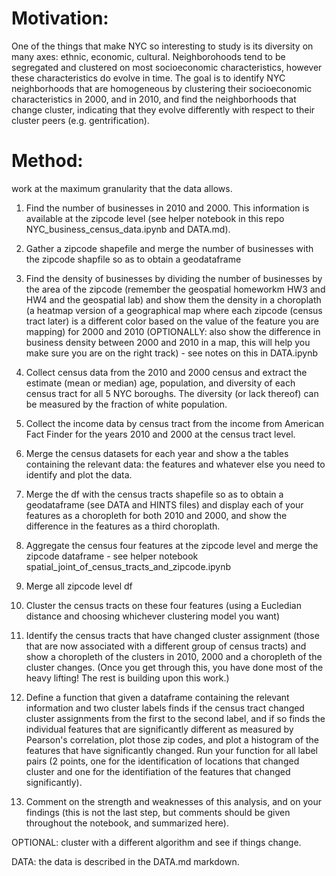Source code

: # Motivation:
One of the things that make NYC so interesting to study is its diversity on many axes: ethnic, economic, cultural. Neighborohoods tend to be segregated and clustered on most socioeconomic characteristics, however these characteristics do evolve in time. The goal is to identify NYC neighborhoods that are homogeneous by clustering their socioeconomic characteristics in 2000, and in 2010, and find the neighborhoods that change cluster, indicating that they evolve differently with respect to their cluster peers (e.g. gentrification).

# Method:
work at the maximum granularity that the data allows.


1) Find the number of businesses in 2010 and 2000. This information is available at the zipcode level (see helper notebook in this repo NYC_business_census_data.ipynb and DATA.md).

2) Gather a zipcode shapefile and merge the number of businesses with the zipcode shapfile so as to obtain a geodataframe 

3) Find the density of businesses by dividing the number of businesses by the area of the zipcode (remember the geospatial homeworkm HW3 and HW4 and the geospatial lab) and show them the density in a choroplath (a heatmap version of a geographical map where each zipcode (census tract later) is a different color based on the value of the feature you are mapping) for 2000 and 2010 (OPTIONALLY: also show the difference in business density between 2000 and 2010 in a map, this will help you make sure you are on the right track) - see notes on this in DATA.ipynb

4) Collect census data from the 2010 and 2000 census and extract the estimate (mean or median) age, population, and diversity of each census tract for all 5 NYC boroughs. The diversity (or lack thereof) can be measured by the fraction of white population.

5) Collect the income data by census tract from the income from American Fact Finder for the years 2010 and 2000 at the census tract level.

6) Merge the census datasets for each year and show a the tables containing the relevant data: the features and whatever else you need to identify and plot the data.

7) Merge the df with the census tracts shapefile so as to obtain a geodataframe (see DATA and HINTS files) and display each of your features as a choropleth for both 2010 and 2000, and show the difference in the features as a third choroplath.

8) Aggregate the census four features at the zipcode level and merge the zipcode dataframe - see helper notebook spatial_joint_of_census_tracts_and_zipcode.ipynb

9) Merge all zipcode level df

10) Cluster the census tracts on these four features (using a Eucledian distance and choosing whichever clustering model you want)

11) Identify the census tracts that have changed cluster assignment (those that are now associated with a different group of census tracts) and show a choropleth of the clusters in 2010, 2000 and a choropleth of the cluster changes. (Once you get through this, you have done most of the heavy lifting! The rest is building upon this work.)

12) Define a function that given a dataframe containing the relevant information and two cluster labels finds if the census tract changed cluster assignments from the first to the second label, and if so finds the individual features that are significantly different as measured by Pearson's correlation, plot those zip codes, and plot a histogram of the features that have significantly changed. Run your function for all label pairs (2 points, one for the identification of locations that changed cluster and one for the identifiation of the features that changed significantly).

13) Comment on the strength and weaknesses of this analysis, and on your findings (this is not the last step, but comments should be given throughout the notebook, and summarized here).

OPTIONAL: cluster with a different algorithm and see if things change.

DATA:
the data is described in the DATA.md markdown.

WHAT IS BEING ASKED. Above are the records; return them exactly, minus the pictures.

SOLUTION TO THE EXERCISE.
Source code

: # Motivation:
One of the things that make NYC so interesting to study is its diversity on many axes: ethnic, economic, cultural. Neighborohoods tend to be segregated and clustered on most socioeconomic characteristics, however these characteristics do evolve in time. The goal is to identify NYC neighborhoods that are homogeneous by clustering their socioeconomic characteristics in 2000, and in 2010, and find the neighborhoods that change cluster, indicating that they evolve differently with respect to their cluster peers (e.g. gentrification).

# Method:
work at the maximum granularity that the data allows.


1) Find the number of businesses in 2010 and 2000. This information is available at the zipcode level (see helper notebook in this repo NYC_business_census_data.ipynb and DATA.md).

2) Gather a zipcode shapefile and merge the number of businesses with the zipcode shapfile so as to obtain a geodataframe 

3) Find the density of businesses by dividing the number of businesses by the area of the zipcode (remember the geospatial homeworkm HW3 and HW4 and the geospatial lab) and show them the density in a choroplath (a heatmap version of a geographical map where each zipcode (census tract later) is a different color based on the value of the feature you are mapping) for 2000 and 2010 (OPTIONALLY: also show the difference in business density between 2000 and 2010 in a map, this will help you make sure you are on the right track) - see notes on this in DATA.ipynb

4) Collect census data from the 2010 and 2000 census and extract the estimate (mean or median) age, population, and diversity of each census tract for all 5 NYC boroughs. The diversity (or lack thereof) can be measured by the fraction of white population.

5) Collect the income data by census tract from the income from American Fact Finder for the years 2010 and 2000 at the census tract level.

6) Merge the census datasets for each year and show a the tables containing the relevant data: the features and whatever else you need to identify and plot the data.

7) Merge the df with the census tracts shapefile so as to obtain a geodataframe (see DATA and HINTS files) and display each of your features as a choropleth for both 2010 and 2000, and show the difference in the features as a third choroplath.

8) Aggregate the census four features at the zipcode level and merge the zipcode dataframe - see helper notebook spatial_joint_of_census_tracts_and_zipcode.ipynb

9) Merge all zipcode level df

10) Cluster the census tracts on these four features (using a Eucledian distance and choosing whichever clustering model you want)

11) Identify the census tracts that have changed cluster assignment (those that are now associated with a different group of census tracts) and show a choropleth of the clusters in 2010, 2000 and a choropleth of the cluster changes. (Once you get through this, you have done most of the heavy lifting! The rest is building upon this work.)

12) Define a function that given a dataframe containing the relevant information and two cluster labels finds if the census tract changed cluster assignments from the first to the second label, and if so finds the individual features that are significantly different as measured by Pearson's correlation, plot those zip codes, and plot a histogram of the features that have significantly changed. Run your function for all label pairs (2 points, one for the identification of locations that changed cluster and one for the identifiation of the features that changed significantly).

13) Comment on the strength and weaknesses of this analysis, and on your findings (this is not the last step, but comments should be given throughout the notebook, and summarized here).

OPTIONAL: cluster with a different algorithm and see if things change.

DATA:
the data is described in the DATA.md markdown.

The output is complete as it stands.